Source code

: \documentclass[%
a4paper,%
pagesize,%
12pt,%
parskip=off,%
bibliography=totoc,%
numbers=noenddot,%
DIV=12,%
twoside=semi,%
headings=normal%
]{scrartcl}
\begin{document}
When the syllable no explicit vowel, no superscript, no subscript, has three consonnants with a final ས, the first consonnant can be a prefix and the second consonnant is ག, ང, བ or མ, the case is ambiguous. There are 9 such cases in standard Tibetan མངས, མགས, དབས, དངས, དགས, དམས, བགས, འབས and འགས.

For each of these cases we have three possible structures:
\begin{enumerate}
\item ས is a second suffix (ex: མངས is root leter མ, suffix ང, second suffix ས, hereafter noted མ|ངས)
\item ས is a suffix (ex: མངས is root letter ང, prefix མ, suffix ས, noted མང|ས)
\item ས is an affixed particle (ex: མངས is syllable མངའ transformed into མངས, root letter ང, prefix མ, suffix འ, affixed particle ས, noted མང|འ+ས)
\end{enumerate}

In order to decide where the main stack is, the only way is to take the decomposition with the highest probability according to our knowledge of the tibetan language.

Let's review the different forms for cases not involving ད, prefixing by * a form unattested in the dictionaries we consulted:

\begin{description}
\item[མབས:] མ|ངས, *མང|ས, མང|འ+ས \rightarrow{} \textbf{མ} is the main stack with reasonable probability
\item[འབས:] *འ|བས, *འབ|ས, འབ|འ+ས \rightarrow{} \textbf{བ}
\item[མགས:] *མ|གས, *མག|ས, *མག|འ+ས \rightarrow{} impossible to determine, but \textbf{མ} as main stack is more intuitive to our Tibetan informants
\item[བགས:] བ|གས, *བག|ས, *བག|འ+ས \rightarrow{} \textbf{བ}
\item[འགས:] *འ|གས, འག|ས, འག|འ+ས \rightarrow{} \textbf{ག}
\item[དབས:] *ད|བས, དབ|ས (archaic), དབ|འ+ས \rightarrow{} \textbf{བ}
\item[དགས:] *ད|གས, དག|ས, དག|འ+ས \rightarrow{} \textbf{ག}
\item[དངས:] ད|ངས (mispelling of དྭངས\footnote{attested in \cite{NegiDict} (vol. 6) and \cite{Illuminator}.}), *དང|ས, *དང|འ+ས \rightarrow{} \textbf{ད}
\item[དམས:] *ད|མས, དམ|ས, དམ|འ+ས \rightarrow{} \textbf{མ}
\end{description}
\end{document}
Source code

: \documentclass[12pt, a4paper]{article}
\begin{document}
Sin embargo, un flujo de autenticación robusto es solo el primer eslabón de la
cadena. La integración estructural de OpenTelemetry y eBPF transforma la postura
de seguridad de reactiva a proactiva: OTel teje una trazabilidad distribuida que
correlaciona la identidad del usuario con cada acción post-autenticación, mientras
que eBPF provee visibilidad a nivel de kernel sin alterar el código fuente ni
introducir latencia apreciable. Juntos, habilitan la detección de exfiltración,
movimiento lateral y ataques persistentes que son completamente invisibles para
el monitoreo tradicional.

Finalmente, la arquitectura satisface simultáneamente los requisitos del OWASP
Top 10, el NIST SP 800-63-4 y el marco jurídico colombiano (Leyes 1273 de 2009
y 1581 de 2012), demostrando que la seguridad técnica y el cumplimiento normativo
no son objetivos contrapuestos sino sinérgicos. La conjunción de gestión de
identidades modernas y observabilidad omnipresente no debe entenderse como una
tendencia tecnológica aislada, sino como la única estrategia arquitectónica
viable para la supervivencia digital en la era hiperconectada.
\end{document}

----------------

**Aim of the exercise**
Every record above needs to be copied exactly.

**Answer box**
Source code

: \documentclass[%
a4paper,%
pagesize,%
12pt,%
parskip=off,%
bibliography=totoc,%
numbers=noenddot,%
DIV=12,%
twoside=semi,%
headings=normal%
]{scrartcl}
\begin{document}
When the syllable no explicit vowel, no superscript, no subscript, has three consonnants with a final ས, the first consonnant can be a prefix and the second consonnant is ག, ང, བ or མ, the case is ambiguous. There are 9 such cases in standard Tibetan མངས, མགས, དབས, དངས, དགས, དམས, བགས, འབས and འགས.

For each of these cases we have three possible structures:
\begin{enumerate}
\item ས is a second suffix (ex: མངས is root leter མ, suffix ང, second suffix ས, hereafter noted མ|ངས)
\item ས is a suffix (ex: མངས is root letter ང, prefix མ, suffix ས, noted མང|ས)
\item ས is an affixed particle (ex: མངས is syllable མངའ transformed into མངས, root letter ང, prefix མ, suffix འ, affixed particle ས, noted མང|འ+ས)
\end{enumerate}

In order to decide where the main stack is, the only way is to take the decomposition with the highest probability according to our knowledge of the tibetan language.

Let's review the different forms for cases not involving ད, prefixing by * a form unattested in the dictionaries we consulted:

\begin{description}
\item[མབས:] མ|ངས, *མང|ས, མང|འ+ས \rightarrow{} \textbf{མ} is the main stack with reasonable probability
\item[འབས:] *འ|བས, *འབ|ས, འབ|འ+ས \rightarrow{} \textbf{བ}
\item[མགས:] *མ|གས, *མག|ས, *མག|འ+ས \rightarrow{} impossible to determine, but \textbf{མ} as main stack is more intuitive to our Tibetan informants
\item[བགས:] བ|གས, *བག|ས, *བག|འ+ས \rightarrow{} \textbf{བ}
\item[འགས:] *འ|གས, འག|ས, འག|འ+ས \rightarrow{} \textbf{ག}
\item[དབས:] *ད|བས, དབ|ས (archaic), དབ|འ+ས \rightarrow{} \textbf{བ}
\item[དགས:] *ད|གས, དག|ས, དག|འ+ས \rightarrow{} \textbf{ག}
\item[དངས:] ད|ངས (mispelling of དྭངས\footnote{attested in \cite{NegiDict} (vol. 6) and \cite{Illuminator}.}), *དང|ས, *དང|འ+ས \rightarrow{} \textbf{ད}
\item[དམས:] *ད|མས, དམ|ས, དམ|འ+ས \rightarrow{} \textbf{མ}
\end{description}
\end{document}
Source code

: \documentclass[12pt, a4paper]{article}
\begin{document}
Sin embargo, un flujo de autenticación robusto es solo el primer eslabón de la
cadena. La integración estructural de OpenTelemetry y eBPF transforma la postura
de seguridad de reactiva a proactiva: OTel teje una trazabilidad distribuida que
correlaciona la identidad del usuario con cada acción post-autenticación, mientras
que eBPF provee visibilidad a nivel de kernel sin alterar el código fuente ni
introducir latencia apreciable. Juntos, habilitan la detección de exfiltración,
movimiento lateral y ataques persistentes que son completamente invisibles para
el monitoreo tradicional.

Finalmente, la arquitectura satisface simultáneamente los requisitos del OWASP
Top 10, el NIST SP 800-63-4 y el marco jurídico colombiano (Leyes 1273 de 2009
y 1581 de 2012), demostrando que la seguridad técnica y el cumplimiento normativo
no son objetivos contrapuestos sino sinérgicos. La conjunción de gestión de
identidades modernas y observabilidad omnipresente no debe entenderse como una
tendencia tecnológica aislada, sino como la única estrategia arquitectónica
viable para la supervivencia digital en la era hiperconectada.
\end{document}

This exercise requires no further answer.